··· RECORDS PROVIDED ···

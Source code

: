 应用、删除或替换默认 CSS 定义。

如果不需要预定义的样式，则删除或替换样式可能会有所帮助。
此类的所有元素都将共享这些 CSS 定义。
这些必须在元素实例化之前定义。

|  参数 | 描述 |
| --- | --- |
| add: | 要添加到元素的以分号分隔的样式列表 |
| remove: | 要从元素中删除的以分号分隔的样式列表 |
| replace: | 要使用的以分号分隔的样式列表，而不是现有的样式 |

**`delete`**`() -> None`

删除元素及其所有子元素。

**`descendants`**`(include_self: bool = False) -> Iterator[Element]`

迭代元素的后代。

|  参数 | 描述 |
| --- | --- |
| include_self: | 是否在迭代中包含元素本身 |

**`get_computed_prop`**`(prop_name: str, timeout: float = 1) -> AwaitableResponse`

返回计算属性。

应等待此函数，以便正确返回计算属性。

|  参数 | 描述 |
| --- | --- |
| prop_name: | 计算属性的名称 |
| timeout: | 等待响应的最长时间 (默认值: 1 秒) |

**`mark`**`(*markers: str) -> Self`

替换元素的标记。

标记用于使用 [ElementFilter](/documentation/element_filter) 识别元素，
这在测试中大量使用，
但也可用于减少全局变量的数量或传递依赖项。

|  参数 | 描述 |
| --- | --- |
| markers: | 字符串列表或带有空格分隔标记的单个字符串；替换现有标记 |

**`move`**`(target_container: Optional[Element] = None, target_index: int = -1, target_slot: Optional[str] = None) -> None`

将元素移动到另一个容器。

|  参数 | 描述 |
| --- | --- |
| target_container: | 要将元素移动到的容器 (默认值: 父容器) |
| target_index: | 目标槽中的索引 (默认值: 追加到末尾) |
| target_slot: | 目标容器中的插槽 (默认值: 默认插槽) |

···

== PROBLEM TO WORK ON ==
The answer must consist of every line above that holds the string "markers", copied exactly.

== EXERCISE RESPONSE ==
**`mark`**`(*markers: str) -> Self`
| markers: | 字符串列表或带有空格分隔标记的单个字符串；替换现有标记 |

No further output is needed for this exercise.